Data to process Start Marker
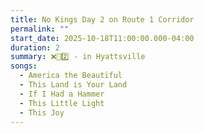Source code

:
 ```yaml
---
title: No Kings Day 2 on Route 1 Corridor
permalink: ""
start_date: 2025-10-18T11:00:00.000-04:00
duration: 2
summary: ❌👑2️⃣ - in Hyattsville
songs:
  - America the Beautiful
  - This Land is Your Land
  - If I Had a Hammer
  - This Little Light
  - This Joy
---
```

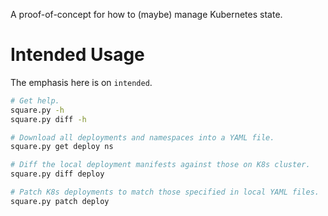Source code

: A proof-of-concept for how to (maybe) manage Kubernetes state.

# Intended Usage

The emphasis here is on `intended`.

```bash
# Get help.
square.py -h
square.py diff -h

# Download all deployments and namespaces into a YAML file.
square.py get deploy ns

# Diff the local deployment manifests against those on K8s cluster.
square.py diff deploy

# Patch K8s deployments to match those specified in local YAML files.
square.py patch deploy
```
Data to process End Marker
Data to process Start Marker
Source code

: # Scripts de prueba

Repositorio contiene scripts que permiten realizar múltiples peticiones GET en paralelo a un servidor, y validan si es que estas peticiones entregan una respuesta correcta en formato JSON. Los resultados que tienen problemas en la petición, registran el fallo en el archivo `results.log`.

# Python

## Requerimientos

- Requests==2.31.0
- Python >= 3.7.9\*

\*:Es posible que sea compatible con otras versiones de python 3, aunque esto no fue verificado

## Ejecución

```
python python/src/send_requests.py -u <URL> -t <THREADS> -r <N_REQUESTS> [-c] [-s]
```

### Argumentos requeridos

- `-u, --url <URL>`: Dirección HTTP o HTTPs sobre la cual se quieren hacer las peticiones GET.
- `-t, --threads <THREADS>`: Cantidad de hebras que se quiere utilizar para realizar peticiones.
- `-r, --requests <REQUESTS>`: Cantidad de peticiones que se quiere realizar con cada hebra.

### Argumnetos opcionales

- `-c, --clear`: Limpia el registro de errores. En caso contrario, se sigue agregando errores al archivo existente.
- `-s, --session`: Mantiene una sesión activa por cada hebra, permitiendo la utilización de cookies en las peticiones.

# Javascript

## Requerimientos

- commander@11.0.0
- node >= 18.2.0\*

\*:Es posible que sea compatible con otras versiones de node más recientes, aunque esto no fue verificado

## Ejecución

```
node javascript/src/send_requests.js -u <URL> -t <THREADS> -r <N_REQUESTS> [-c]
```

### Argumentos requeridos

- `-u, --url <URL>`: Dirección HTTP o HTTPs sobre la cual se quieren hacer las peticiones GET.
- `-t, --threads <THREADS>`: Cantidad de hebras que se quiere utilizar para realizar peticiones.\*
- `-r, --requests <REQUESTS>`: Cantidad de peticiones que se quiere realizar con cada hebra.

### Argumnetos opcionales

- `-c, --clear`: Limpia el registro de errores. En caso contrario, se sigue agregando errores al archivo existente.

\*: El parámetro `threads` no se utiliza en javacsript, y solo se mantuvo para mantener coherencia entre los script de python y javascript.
Data to process End Marker
- _Exercise requirements_:
Go through the material and copy every line in which the word "otras" occurs.

- _Reply to the exercise_:
\*:Es posible que sea compatible con otras versiones de python 3, aunque esto no fue verificado
\*:Es posible que sea compatible con otras versiones de node más recientes, aunque esto no fue verificado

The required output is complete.